I am a senior research scientist at RISE Research institutes of Sweden and head of the deep learning research group. We run a number of applied research projects where state-of-the-art techniques from machine learning transform application areas, and let new application areas drive innovation to push the boundaries of machine learning research.
I have a PhD in machine learning from Chalmers university of technology, my thesis is called Representation learning for natural language (click for details). I have worked on summarization, dialogue systems, adversarial training (for sequences, data privacy, speech), character-based RNNs, and federated learning.
I believe in the potential for AI to make the world a better place for us all, which is why much of the research projects I run are motivated by environmental or medical issues. I like listenening to the Talking Machines podcast.
Also see my licentiate thesis, titled "Multi-document summarization and semantic relatedness", and my master's thesis Dynamics of geographical routing in small-world networks.
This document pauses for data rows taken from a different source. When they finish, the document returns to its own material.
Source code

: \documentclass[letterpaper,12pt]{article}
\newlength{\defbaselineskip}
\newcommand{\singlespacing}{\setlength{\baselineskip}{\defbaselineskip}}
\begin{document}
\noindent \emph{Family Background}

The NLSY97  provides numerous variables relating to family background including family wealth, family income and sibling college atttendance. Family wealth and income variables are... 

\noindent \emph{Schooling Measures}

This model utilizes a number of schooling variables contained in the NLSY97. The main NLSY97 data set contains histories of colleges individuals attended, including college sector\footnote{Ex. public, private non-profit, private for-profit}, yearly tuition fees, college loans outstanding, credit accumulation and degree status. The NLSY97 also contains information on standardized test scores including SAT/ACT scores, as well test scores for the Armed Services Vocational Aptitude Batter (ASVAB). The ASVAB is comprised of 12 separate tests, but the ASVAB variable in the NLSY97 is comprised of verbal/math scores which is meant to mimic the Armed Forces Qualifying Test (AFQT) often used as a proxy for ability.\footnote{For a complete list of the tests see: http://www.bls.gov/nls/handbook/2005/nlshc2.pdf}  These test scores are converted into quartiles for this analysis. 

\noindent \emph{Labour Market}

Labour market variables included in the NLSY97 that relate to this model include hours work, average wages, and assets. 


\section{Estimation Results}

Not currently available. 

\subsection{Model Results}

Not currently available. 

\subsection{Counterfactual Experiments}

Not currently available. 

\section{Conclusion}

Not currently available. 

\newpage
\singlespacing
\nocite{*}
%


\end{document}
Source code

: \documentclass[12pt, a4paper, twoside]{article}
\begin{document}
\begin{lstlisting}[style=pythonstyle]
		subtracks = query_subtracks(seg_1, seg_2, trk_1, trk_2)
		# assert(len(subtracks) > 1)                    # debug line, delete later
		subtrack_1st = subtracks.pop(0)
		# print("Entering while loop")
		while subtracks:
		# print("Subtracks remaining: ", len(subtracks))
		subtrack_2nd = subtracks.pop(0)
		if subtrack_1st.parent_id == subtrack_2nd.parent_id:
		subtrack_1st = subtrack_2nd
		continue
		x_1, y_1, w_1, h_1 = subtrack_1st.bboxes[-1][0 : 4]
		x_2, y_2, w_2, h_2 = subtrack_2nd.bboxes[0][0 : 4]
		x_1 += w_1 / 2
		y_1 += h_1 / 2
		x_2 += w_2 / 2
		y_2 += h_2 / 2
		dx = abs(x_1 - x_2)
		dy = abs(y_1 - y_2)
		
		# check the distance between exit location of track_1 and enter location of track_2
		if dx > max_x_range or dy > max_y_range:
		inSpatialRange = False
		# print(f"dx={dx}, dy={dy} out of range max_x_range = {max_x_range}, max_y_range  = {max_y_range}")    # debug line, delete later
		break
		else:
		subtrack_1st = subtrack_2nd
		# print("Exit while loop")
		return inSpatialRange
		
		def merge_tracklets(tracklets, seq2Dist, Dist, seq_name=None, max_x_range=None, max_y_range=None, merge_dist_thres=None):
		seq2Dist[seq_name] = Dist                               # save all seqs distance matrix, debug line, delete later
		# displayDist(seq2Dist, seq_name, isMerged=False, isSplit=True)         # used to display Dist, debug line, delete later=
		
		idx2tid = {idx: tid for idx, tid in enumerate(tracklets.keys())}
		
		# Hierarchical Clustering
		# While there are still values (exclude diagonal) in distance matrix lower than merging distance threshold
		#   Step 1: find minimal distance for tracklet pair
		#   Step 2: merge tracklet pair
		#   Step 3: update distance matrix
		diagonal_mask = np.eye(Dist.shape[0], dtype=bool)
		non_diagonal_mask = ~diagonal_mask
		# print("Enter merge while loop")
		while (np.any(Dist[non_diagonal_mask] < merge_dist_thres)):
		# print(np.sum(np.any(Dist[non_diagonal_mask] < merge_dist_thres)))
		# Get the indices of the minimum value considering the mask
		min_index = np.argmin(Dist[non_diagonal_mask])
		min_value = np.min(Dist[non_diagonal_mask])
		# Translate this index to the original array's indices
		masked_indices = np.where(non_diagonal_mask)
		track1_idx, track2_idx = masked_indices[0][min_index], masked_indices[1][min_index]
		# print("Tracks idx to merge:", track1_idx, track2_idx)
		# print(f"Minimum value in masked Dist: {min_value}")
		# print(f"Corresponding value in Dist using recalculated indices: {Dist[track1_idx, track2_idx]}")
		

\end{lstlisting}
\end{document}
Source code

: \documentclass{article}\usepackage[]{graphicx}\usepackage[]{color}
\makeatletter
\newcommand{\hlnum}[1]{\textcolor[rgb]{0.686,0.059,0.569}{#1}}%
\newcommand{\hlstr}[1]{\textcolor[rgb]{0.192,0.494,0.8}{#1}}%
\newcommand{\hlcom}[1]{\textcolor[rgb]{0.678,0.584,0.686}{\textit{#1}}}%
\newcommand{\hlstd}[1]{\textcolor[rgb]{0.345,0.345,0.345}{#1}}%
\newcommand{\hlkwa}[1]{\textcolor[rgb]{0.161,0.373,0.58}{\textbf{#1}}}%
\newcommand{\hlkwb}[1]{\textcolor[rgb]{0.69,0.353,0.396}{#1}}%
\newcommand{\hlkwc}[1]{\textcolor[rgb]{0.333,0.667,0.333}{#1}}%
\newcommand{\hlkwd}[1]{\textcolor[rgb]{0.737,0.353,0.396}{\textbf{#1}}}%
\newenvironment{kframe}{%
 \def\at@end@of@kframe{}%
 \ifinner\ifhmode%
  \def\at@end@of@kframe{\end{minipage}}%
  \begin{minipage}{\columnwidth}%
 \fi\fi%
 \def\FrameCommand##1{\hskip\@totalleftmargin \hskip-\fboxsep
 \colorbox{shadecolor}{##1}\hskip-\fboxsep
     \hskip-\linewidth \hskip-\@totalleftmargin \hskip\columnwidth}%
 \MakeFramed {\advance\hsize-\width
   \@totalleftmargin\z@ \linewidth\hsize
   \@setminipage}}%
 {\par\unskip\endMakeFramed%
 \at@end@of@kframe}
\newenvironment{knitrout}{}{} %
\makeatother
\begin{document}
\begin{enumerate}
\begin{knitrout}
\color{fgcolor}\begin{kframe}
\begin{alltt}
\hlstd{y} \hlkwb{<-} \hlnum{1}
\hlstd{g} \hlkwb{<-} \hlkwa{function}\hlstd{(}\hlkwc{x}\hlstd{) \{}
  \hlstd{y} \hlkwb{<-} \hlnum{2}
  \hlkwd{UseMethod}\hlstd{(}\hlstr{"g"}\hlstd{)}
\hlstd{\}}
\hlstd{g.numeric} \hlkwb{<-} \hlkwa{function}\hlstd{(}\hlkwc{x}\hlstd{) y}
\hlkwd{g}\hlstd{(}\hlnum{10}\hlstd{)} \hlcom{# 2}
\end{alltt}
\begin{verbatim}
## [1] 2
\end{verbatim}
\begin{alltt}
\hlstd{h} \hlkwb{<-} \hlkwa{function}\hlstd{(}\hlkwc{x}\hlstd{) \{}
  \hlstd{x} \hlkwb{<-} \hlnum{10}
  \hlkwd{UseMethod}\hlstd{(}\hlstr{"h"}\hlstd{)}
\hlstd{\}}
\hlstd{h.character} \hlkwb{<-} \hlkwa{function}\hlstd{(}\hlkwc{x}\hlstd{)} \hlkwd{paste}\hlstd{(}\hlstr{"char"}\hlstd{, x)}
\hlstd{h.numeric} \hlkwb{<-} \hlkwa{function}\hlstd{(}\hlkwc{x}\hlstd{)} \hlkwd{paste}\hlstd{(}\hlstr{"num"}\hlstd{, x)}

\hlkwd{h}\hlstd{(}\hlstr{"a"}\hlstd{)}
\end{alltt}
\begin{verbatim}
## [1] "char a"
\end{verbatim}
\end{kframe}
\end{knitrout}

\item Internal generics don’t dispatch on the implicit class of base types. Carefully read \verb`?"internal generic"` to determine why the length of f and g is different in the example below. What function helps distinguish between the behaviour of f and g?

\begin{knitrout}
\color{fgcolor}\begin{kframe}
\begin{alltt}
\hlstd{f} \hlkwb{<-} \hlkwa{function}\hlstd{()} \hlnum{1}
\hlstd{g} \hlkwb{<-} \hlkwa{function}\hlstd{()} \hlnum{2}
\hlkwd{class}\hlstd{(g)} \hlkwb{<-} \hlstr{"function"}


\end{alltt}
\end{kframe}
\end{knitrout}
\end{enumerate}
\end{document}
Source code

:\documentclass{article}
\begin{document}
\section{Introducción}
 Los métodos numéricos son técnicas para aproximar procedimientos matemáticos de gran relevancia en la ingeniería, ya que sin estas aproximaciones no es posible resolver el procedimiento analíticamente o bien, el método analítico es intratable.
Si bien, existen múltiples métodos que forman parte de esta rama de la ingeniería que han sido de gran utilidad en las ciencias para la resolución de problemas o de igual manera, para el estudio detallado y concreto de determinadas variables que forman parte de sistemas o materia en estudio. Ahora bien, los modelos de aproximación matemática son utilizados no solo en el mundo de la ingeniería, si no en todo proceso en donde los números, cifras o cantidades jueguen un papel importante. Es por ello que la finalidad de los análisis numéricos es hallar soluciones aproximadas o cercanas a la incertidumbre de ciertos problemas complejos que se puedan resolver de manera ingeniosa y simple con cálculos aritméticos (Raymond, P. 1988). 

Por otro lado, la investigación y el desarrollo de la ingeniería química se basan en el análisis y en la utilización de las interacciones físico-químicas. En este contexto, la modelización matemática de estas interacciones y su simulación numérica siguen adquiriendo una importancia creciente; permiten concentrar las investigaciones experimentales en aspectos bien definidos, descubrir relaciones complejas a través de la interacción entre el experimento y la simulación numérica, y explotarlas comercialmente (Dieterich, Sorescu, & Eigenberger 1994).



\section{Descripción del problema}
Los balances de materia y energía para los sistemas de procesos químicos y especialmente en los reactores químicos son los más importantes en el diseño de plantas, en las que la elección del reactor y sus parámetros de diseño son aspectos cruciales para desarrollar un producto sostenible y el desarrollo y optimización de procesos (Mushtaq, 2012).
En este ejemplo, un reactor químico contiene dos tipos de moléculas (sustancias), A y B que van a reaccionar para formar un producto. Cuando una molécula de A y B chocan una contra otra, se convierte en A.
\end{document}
I am currently supervising two PhD candidates. I frequently supervise master's students in their thesis work. See my research group page and the list of finished master student projects for more info. I have taught many courses.
When not doing research or teaching, I am a long distance runner and the lucky father of two wonderful children.
Olof Mogren is the director of deep learning research at RISE, and the organizer of RISE Learning Machines Seminars. He holds a PhD degree from 2018 in Computer Science from Chalmers University of Technology (Sweden), with a thesis about deep representation learning. He has extensive experience in leading applied AI projects related to sustainability and environmental and health applications. His work includes federated learning, privacy-preserving representation learning, and generative adversarial networks for multiple data modalities, including images, sound, natural language, and other types of sensor inputs. Recent work includes applied research related to soundscape analysis and computer vision for biodiversity monitoring, efficient and distributed machine learning, uncertainty quantification, predictive maintenance of district heating networks, and smart fire detection using machine listening.